This investigation followed the Healthcare Safety Investigation Branch being notified of an 18-year-old who died by suicide shortly after transitioning from child and adolescent to adult mental health services. The investigation identified possible issues regarding the transition process.
report is the culmination of many months of rigorous and independent investigation,
working closely with the organisations involved in the incident, as well as
relevant organisations, and subject matter experts.
A series of different methodologies were used which included: review of records, policies and procedures, and practice relating to transitioning of young people into adult services, and the identification of the needs of individual young people and the response to those needs.
A focus group
involving up to 14 young people who had either transitioned from CAMHS to AMHS
or were in the process of transitioning provided the investigation with a lived
experience of the issues and concerns for young people and where services were
not meeting their needs.
- It is recommended that NHS England ensure its ‘long term plan’ (2021-2026) meets the needs of young adults who do not meet the criteria for adult mental health services.
- It is recommended that NHS England require Clinical Commissioning Groups to demonstrate that budget identified for children and young people’s services is spent only on this group.
- It is recommended that NHS England ensure that transition guidance, pathways or performance measures require structured conversations to take place with the young person transitioning in order to assess their readiness, develop their understanding of their condition, and empower them to ask questions. NHS England must then ensure that the effectiveness of this is robustly evaluated.

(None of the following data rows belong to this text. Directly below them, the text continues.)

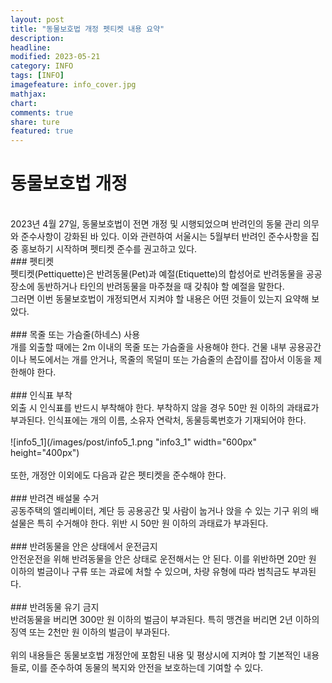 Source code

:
 ```yaml
---
layout: post
title: "동물보호법 개정 펫티켓 내용 요약"
description:
headline:
modified: 2023-05-21
category: INFO
tags: [INFO]
imagefeature: info_cover.jpg
mathjax:
chart:
comments: true
share: ture
featured: true
---
```


# 동물보호법 개정  
<br/>
2023년 4월 27일, 동물보호법이 전면 개정 및 시행되었으며 반려인의 동물 관리 의무와 준수사항이 강화된 바 있다.  
이와 관련하여 서울시는 5월부터 반려인 준수사항을 집중 홍보하기 시작하며 펫티켓 준수를 권고하고 있다.  
<br/>
### 펫티켓  
<br/>
펫티켓(Pettiquette)은 반려동물(Pet)과 예절(Etiquette)의 합성어로 반려동물을 공공장소에 동반하거나 타인의 반려동물을 마주쳤을 때 갖춰야 할 예절을 말한다.  
<br/>
그러면 이번 동물보호법이 개정되면서 지켜야 할 내용은 어떤 것들이 있는지 요약해 보았다.  
<br/>
<br/>
### 목줄 또는 가슴줄(하네스) 사용  
<br/>
개를 외출할 때에는 2m 이내의 목줄 또는 가슴줄을 사용해야 한다.  
건물 내부 공용공간이나 복도에서는 개를 안거나, 목줄의 목덜미 또는 가슴줄의 손잡이를 잡아서 이동을 제한해야 한다.  
<br/>
<br/>
### 인식표 부착  
<br/>
외출 시 인식표를 반드시 부착해야 한다. 부착하지 않을 경우 50만 원 이하의 과태료가 부과된다.  
인식표에는 개의 이름, 소유자 연락처, 동물등록번호가 기재되어야 한다.  
<br/>
<br/>
![info5_1](/images/post/info5_1.png "info3_1" width="600px" height="400px")  
<br/>
<br/>
또한, 개정안 이외에도 다음과 같은 펫티켓을 준수해야 한다.  
<br/>
<br/>
### 반려견 배설물 수거  
<br/>
공동주택의 엘리베이터, 계단 등 공용공간 및 사람이 눕거나 앉을 수 있는 기구 위의 배설물은 특히 수거해야 한다.  위반 시 50만 원 이하의 과태료가 부과된다.  
<br/>
<br/>
### 반려동물을 안은 상태에서 운전금지  
<br/>
안전운전을 위해 반려동물을 안은 상태로 운전해서는 안 된다. 이를 위반하면 20만 원 이하의 벌금이나 구류 또는 과료에 처할 수 있으며, 차량 유형에 따라 범칙금도 부과된다.  
<br/>
<br/>
### 반려동물 유기 금지  
<br/>
반려동물을 버리면 300만 원 이하의 벌금이 부과된다. 특히 맹견을 버리면 2년 이하의 징역 또는 2천만 원 이하의 벌금이 부과된다.  
<br/>
<br/>
위의 내용들은 동물보호법 개정안에 포함된 내용 및 평상시에 지켜야 할 기본적인 내용들로, 이를 준수하여 동물의 복지와 안전을 보호하는데 기여할 수 있다.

- It is recommended that NHS England ensure its Five Year Forward Plan (2021 – 2026) requires services to move from aged-based transition criteria towards more flexible criteria based on an individual’s needs.

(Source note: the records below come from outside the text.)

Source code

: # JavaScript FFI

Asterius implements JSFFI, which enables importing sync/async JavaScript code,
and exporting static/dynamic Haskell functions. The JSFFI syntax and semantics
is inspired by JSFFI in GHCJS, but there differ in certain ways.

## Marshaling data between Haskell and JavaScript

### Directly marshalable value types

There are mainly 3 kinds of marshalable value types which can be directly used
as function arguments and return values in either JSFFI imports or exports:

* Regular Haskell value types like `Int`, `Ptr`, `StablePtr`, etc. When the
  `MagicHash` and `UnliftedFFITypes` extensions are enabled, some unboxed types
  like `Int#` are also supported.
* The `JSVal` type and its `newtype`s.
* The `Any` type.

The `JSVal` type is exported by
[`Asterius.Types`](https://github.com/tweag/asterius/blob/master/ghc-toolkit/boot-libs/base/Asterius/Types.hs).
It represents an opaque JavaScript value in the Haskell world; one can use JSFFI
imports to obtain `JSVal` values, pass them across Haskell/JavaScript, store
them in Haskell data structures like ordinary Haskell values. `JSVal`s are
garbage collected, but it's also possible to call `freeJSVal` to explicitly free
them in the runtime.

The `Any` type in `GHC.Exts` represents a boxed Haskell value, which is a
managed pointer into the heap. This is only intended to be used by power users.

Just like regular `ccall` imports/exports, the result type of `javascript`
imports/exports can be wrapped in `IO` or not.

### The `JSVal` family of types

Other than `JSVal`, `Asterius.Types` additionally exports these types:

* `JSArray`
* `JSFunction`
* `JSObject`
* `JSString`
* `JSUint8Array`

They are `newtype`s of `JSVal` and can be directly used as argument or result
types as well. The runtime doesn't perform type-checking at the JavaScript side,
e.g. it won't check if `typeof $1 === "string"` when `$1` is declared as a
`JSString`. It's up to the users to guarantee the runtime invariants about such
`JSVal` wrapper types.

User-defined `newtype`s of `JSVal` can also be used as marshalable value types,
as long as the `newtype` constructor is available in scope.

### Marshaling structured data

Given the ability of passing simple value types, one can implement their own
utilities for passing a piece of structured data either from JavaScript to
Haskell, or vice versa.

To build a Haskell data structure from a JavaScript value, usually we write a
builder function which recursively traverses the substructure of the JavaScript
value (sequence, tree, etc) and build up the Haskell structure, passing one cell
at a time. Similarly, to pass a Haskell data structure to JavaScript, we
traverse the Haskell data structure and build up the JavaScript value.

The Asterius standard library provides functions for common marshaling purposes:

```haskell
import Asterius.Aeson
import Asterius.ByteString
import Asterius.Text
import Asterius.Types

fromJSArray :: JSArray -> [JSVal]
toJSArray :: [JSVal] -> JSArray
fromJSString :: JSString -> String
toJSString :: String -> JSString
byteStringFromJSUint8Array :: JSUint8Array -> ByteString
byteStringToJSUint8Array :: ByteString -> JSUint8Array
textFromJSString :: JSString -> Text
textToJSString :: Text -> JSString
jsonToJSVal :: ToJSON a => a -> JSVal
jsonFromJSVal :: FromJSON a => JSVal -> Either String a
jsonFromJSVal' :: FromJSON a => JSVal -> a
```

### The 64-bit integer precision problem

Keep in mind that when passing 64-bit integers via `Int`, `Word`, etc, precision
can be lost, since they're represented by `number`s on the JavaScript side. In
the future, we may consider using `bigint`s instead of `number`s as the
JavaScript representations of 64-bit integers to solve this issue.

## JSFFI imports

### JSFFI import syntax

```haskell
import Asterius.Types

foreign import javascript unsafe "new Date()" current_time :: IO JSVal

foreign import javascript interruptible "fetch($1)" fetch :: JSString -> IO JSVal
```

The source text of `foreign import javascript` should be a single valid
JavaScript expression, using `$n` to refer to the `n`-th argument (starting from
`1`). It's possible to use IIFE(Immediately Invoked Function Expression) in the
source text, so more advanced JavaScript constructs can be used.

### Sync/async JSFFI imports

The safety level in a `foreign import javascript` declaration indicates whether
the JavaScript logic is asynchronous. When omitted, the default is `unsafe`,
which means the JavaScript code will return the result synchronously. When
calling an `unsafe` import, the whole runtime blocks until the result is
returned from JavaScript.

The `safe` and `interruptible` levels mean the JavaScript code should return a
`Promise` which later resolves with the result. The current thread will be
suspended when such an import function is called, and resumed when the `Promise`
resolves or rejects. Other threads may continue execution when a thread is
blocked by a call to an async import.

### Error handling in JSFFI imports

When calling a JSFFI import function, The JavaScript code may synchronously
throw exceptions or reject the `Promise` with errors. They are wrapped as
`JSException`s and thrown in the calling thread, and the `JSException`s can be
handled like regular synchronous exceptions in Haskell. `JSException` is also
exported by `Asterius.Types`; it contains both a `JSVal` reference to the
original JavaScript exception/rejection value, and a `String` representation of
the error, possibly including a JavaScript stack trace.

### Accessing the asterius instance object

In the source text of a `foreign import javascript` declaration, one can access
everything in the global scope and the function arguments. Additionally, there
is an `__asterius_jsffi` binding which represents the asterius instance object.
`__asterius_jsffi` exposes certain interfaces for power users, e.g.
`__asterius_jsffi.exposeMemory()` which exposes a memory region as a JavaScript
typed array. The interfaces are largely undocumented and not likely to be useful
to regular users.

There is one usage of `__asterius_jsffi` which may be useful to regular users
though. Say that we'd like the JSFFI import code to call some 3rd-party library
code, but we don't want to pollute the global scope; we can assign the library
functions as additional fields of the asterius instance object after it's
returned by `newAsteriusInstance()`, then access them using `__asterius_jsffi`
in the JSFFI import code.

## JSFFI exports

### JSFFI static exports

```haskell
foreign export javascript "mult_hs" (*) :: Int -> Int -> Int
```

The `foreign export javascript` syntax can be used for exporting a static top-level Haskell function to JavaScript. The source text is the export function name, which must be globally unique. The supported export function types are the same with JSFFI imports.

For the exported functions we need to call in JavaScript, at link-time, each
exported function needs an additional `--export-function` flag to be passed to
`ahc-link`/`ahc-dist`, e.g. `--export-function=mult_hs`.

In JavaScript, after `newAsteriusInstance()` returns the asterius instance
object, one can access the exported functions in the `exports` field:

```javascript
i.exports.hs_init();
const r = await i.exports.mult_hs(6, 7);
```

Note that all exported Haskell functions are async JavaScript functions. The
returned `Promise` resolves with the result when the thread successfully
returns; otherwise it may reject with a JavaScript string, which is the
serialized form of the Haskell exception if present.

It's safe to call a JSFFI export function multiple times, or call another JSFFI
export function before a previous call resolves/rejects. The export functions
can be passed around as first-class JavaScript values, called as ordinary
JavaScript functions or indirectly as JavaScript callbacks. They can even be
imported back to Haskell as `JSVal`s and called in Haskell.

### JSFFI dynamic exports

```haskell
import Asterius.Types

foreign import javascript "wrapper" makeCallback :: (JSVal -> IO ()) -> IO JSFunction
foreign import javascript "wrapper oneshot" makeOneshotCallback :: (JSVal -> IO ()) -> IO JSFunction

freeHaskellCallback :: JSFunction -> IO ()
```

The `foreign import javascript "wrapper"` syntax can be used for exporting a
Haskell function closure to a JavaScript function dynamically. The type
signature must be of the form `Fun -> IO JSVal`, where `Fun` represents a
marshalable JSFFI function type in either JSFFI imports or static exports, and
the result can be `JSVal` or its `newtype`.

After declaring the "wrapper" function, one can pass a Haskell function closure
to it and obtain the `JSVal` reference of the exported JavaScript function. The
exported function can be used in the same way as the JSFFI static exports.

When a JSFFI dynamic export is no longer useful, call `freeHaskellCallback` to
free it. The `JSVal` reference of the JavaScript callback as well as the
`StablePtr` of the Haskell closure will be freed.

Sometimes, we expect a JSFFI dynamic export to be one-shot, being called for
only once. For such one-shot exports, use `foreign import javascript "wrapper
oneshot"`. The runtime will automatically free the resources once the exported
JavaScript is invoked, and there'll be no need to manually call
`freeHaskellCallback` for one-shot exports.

- It is recommended that NHS England require Clinical Commissioning Groups to ensure that providers of mental health services share the care of a young person before, during and after transition, in line with best practice until flexible transitions are available
- It is recommended that the Care Quality Commission extend the remit of its inspections to ensure that the whole care pathway, from child and adolescent mental health services to adult mental health services, is examined.

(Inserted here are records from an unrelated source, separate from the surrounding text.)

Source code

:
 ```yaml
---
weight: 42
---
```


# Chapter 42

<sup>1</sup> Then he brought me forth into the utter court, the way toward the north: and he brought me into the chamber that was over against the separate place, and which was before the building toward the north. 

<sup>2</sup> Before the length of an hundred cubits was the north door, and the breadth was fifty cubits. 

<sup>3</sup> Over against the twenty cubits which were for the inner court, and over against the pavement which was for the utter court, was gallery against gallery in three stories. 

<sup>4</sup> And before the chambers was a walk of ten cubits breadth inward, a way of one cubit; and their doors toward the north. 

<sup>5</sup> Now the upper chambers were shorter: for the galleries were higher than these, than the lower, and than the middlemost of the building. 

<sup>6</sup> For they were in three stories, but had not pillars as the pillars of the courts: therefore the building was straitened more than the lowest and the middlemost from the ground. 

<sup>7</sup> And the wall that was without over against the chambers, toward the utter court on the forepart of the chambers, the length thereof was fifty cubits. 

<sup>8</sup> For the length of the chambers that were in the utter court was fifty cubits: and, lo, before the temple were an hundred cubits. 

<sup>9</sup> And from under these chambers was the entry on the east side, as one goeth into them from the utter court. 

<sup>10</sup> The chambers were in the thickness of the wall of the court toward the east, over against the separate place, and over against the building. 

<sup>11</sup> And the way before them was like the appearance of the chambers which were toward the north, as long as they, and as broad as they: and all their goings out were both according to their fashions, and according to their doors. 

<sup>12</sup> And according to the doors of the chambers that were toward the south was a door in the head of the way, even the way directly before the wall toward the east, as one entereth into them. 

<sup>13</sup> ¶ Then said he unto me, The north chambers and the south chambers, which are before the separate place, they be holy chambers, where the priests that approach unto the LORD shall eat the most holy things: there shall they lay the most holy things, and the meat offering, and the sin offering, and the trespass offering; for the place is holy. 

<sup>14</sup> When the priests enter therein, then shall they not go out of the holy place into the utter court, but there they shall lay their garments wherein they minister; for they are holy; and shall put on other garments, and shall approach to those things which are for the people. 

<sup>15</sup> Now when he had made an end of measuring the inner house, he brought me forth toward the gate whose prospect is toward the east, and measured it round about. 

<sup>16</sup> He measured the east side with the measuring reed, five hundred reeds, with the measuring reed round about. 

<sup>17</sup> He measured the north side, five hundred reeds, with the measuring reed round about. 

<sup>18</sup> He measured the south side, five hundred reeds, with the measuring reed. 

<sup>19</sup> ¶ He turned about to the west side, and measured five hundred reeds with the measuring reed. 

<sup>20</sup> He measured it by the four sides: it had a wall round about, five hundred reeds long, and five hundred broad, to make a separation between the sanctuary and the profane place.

Two safety observations were also made. These are made when there is insufficient or incomplete information on which to make a definitive recommendation for action, although findings are deemed to warrant attention:
- It may be beneficial for NHS England to consider developing a method to identify where CCGs spend on CAMHS per capita is lower than reasonably expected.
- It may be beneficial for both CAMHS and AMHS clinicians to be trained in safe and effective transitions from CAMHS to AMHS.